───── Dataset records

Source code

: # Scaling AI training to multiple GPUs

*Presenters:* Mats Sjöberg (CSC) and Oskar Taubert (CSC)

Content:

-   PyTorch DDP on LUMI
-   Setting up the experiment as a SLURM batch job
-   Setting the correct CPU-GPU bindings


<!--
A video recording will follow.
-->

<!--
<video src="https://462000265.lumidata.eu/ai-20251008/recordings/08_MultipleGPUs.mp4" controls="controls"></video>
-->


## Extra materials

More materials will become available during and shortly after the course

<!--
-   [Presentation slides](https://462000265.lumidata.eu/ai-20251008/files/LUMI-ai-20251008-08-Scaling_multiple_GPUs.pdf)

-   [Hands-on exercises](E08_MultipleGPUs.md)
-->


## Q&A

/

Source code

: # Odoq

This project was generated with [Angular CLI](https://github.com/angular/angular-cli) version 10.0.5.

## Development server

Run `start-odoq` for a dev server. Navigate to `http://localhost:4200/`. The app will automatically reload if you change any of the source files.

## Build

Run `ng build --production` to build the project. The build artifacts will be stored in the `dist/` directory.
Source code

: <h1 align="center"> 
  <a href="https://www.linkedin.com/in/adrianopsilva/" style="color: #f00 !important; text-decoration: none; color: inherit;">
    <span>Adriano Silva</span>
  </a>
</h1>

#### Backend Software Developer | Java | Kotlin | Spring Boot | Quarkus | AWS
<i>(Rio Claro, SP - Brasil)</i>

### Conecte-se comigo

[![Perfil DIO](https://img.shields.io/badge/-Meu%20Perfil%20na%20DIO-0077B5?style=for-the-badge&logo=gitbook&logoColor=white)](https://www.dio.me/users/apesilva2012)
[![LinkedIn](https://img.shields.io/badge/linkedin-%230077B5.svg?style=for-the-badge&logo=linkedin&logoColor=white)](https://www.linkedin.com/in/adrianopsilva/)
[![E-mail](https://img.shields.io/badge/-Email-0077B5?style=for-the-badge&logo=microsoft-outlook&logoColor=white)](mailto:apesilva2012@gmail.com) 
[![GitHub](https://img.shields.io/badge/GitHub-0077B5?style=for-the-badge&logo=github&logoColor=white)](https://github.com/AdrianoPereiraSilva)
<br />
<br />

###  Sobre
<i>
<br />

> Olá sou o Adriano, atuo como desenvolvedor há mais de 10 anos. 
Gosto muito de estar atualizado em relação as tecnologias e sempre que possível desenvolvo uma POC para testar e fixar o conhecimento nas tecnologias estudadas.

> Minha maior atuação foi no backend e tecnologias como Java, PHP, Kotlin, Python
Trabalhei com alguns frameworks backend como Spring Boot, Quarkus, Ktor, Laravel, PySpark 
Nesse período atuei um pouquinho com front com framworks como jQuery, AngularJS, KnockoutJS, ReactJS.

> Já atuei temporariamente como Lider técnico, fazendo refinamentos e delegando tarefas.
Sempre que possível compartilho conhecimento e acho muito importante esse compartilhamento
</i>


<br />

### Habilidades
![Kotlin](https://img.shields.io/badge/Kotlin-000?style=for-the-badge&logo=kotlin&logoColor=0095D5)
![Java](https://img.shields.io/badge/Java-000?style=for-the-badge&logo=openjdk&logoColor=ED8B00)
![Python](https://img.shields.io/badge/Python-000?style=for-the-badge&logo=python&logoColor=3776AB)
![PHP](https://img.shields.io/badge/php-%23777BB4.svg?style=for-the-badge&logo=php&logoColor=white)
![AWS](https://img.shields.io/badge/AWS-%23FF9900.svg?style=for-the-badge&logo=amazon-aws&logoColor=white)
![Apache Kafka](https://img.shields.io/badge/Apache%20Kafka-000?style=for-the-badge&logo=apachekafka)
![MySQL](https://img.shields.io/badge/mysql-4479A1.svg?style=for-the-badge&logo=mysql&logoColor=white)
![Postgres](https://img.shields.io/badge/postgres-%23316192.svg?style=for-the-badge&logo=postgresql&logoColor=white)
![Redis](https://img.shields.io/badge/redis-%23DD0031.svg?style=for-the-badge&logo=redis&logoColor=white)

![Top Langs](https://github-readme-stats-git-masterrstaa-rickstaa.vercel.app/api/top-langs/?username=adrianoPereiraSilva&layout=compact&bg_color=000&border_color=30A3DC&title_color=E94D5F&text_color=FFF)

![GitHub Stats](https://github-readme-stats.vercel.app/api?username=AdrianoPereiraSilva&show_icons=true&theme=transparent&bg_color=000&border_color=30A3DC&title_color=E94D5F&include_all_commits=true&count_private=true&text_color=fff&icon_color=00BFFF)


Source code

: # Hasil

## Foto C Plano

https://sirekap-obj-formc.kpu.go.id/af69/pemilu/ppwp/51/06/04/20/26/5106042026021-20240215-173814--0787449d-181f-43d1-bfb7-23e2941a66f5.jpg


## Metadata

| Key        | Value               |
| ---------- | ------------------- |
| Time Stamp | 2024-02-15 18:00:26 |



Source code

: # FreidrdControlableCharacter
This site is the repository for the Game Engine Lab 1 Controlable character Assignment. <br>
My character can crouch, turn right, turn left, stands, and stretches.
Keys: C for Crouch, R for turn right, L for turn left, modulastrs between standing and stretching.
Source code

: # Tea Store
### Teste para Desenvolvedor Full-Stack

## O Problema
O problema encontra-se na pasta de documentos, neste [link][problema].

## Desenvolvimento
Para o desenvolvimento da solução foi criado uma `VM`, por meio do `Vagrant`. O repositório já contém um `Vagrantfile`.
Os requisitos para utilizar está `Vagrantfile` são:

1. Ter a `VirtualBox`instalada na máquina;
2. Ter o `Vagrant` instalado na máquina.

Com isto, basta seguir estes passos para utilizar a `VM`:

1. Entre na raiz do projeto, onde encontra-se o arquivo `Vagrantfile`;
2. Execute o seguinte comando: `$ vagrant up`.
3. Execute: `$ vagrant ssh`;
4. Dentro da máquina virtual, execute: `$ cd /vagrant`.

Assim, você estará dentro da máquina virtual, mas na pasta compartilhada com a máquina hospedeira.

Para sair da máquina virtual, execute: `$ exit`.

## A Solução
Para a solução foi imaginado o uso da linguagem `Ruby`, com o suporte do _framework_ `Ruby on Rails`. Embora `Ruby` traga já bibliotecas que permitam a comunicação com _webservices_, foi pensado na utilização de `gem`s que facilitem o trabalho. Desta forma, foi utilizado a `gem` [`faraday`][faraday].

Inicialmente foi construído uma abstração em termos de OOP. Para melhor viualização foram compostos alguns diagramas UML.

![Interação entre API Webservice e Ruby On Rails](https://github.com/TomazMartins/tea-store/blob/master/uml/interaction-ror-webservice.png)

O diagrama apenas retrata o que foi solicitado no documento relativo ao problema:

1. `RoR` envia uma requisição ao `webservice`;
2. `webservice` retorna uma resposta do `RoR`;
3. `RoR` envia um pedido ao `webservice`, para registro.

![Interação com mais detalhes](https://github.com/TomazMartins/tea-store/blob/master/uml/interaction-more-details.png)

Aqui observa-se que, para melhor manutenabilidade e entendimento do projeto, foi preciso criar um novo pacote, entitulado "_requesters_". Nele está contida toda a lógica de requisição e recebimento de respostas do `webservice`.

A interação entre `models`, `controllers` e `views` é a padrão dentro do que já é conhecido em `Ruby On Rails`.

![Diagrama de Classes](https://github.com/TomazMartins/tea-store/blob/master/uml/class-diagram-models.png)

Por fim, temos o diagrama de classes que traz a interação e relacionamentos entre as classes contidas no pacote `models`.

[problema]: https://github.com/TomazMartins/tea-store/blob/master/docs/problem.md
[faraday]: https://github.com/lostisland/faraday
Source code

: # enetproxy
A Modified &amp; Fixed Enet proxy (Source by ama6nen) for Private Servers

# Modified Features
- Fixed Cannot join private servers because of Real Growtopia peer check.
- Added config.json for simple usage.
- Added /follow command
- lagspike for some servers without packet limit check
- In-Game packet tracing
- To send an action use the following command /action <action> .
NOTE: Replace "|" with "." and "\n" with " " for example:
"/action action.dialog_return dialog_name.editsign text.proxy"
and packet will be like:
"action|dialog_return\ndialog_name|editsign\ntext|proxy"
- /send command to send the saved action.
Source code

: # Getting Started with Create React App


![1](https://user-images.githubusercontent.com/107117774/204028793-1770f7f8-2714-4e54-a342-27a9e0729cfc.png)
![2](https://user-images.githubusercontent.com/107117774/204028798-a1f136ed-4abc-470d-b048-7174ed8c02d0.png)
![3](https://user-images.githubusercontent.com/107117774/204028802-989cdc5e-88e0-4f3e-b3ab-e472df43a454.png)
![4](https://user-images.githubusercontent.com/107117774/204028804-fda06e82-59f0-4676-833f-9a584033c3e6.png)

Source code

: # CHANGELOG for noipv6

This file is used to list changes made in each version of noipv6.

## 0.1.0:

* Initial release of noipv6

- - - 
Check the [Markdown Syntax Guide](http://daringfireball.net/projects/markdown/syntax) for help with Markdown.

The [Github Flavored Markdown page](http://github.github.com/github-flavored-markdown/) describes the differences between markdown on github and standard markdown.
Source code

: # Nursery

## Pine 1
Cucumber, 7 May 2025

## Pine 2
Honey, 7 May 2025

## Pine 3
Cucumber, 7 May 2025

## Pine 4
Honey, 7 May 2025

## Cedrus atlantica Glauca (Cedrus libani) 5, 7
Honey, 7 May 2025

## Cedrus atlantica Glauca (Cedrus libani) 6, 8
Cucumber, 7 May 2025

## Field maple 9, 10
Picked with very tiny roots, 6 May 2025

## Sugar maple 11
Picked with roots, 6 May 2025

──────────

> _Task prompt_: Which lines hold the word "Rails"? Copy each of them from the records.

> _Task solution_:
Para a solução foi imaginado o uso da linguagem `Ruby`, com o suporte do _framework_ `Ruby on Rails`. Embora `Ruby` traga já bibliotecas que permitam a comunicação com _webservices_, foi pensado na utilização de `gem`s que facilitem o trabalho. Desta forma, foi utilizado a `gem` [`faraday`][faraday].
![Interação entre API Webservice e Ruby On Rails](https://github.com/TomazMartins/tea-store/blob/master/uml/interaction-ror-webservice.png)
A interação entre `models`, `controllers` e `views` é a padrão dentro do que já é conhecido em `Ruby On Rails`.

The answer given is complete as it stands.